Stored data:
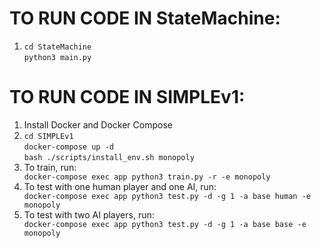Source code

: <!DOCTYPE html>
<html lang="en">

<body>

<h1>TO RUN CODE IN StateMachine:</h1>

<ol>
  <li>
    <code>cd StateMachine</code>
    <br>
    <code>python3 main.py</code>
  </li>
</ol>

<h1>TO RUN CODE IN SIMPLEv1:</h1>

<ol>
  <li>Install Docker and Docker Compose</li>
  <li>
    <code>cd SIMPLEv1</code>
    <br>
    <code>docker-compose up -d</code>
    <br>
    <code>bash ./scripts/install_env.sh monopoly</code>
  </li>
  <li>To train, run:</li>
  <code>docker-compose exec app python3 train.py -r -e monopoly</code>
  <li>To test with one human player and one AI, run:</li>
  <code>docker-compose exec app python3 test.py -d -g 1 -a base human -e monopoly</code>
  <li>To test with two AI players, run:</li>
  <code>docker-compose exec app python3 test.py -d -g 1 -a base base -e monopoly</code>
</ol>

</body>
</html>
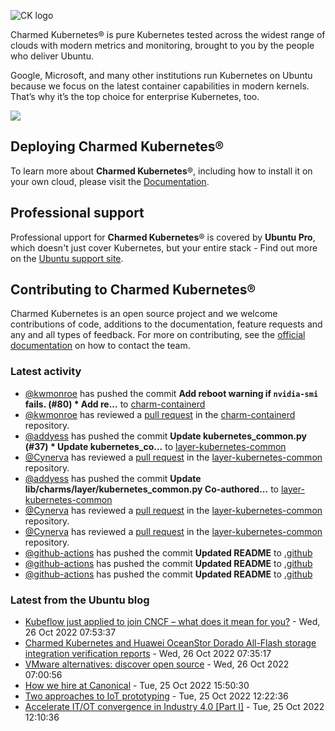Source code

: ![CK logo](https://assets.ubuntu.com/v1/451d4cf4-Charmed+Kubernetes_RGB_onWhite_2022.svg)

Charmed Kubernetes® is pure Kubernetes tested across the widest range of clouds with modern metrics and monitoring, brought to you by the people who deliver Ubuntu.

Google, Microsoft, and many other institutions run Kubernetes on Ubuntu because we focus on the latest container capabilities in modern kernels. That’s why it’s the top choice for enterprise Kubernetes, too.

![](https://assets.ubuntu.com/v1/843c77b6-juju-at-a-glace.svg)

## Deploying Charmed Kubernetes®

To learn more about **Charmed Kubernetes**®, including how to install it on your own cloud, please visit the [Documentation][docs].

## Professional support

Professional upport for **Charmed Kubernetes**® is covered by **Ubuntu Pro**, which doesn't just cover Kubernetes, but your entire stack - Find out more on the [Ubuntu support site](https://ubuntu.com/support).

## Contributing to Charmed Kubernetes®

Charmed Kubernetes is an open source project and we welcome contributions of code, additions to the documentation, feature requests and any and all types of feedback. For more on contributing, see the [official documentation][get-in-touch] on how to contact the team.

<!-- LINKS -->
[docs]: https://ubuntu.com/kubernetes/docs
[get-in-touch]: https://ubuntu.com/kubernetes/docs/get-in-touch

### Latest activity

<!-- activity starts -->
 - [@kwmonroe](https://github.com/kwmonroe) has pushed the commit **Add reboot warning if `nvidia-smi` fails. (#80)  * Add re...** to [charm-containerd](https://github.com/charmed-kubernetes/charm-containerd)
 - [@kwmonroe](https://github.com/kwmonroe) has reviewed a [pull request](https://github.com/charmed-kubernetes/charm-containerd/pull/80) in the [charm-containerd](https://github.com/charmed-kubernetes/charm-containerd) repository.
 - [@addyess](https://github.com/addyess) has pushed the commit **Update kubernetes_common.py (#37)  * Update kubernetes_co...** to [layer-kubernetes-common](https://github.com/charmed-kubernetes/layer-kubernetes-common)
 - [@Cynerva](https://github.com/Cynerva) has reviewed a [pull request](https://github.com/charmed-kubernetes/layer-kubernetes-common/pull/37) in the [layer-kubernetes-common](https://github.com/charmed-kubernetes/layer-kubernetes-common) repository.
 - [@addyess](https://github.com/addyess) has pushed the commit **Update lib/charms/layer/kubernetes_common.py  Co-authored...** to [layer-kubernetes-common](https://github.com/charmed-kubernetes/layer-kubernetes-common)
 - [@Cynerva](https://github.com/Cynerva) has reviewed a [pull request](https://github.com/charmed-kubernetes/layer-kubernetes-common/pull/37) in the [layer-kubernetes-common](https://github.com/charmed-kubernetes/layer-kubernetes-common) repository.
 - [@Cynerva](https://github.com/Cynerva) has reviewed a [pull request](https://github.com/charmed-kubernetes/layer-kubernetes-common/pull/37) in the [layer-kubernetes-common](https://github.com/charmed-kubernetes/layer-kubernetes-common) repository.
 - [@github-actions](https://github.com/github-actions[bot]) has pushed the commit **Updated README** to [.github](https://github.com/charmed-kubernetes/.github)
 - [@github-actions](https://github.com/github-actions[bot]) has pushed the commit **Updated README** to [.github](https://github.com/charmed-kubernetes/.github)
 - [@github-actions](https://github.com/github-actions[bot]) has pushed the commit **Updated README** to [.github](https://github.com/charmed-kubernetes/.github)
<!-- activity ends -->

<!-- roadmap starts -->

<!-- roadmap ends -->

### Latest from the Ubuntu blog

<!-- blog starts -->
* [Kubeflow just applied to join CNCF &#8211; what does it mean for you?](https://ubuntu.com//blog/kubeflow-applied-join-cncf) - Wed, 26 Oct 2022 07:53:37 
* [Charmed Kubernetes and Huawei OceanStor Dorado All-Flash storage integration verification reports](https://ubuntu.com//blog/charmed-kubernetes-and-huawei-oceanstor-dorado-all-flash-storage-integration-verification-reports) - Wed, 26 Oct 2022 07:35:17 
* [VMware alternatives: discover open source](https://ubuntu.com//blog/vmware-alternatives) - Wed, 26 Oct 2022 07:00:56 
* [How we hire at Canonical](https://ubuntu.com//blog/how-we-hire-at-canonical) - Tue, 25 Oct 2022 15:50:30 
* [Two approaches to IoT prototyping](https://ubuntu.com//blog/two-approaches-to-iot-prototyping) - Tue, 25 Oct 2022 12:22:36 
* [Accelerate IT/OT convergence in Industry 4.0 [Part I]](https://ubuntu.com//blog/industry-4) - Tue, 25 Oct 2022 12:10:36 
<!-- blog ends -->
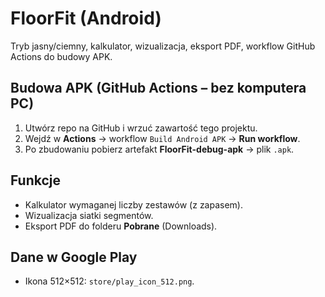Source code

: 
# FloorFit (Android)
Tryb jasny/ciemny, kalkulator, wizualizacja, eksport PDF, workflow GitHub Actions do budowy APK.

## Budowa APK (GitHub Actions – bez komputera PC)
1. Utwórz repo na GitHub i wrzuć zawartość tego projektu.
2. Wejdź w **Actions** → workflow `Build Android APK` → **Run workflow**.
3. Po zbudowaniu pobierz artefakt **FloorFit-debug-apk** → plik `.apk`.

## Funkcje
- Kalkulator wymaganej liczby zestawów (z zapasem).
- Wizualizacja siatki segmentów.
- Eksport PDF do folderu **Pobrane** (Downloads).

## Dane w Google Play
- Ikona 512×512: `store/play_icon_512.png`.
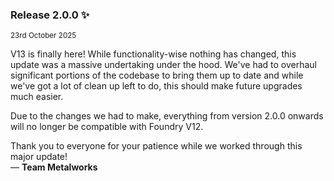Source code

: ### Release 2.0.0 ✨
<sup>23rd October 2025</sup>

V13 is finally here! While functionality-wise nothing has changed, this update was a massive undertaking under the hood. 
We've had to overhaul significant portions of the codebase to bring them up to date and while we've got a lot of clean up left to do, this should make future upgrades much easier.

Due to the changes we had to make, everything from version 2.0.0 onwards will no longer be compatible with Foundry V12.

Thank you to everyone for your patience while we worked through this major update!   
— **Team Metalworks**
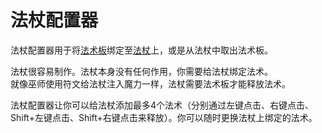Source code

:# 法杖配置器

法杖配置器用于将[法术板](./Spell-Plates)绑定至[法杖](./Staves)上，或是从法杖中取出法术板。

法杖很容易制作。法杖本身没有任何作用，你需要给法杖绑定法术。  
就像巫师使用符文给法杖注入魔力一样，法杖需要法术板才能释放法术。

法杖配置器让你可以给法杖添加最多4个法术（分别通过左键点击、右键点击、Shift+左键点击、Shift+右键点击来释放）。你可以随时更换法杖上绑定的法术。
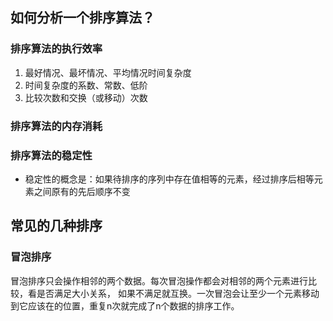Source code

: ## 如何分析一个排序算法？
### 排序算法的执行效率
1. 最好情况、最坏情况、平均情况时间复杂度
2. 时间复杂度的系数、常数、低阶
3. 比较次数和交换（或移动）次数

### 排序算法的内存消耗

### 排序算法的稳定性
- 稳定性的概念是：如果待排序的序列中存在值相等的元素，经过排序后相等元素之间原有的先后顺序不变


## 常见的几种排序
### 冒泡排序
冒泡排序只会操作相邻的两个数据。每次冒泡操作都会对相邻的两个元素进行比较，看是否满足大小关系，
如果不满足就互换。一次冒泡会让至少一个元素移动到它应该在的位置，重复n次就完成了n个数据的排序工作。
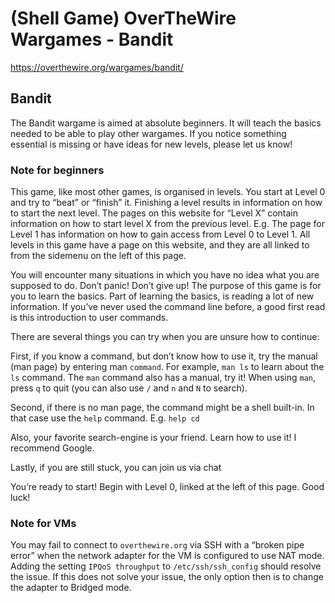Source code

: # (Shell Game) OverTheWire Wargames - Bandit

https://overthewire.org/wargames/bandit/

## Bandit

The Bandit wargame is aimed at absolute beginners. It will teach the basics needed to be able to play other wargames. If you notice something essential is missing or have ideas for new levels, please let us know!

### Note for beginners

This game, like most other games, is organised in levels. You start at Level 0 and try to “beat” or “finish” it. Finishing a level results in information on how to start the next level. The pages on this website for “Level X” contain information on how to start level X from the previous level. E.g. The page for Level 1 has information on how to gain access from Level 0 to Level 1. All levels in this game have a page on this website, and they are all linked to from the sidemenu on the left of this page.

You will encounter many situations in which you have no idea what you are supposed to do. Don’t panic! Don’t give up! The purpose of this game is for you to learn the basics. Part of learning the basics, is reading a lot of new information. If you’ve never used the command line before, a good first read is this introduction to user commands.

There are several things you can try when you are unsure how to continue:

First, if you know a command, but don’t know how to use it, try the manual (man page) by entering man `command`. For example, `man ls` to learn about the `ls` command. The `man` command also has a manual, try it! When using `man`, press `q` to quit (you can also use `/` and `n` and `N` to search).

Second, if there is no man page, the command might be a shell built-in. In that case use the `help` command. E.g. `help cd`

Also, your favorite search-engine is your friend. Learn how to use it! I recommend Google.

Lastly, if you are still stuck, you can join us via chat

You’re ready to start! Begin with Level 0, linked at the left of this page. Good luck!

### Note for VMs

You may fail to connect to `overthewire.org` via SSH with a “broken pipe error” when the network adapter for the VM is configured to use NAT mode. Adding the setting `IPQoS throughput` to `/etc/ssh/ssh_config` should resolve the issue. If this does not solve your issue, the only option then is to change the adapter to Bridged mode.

Directions for this task:
Tell how many lines of the data include the word "FloorFit", without any other words.

Solved problem:
2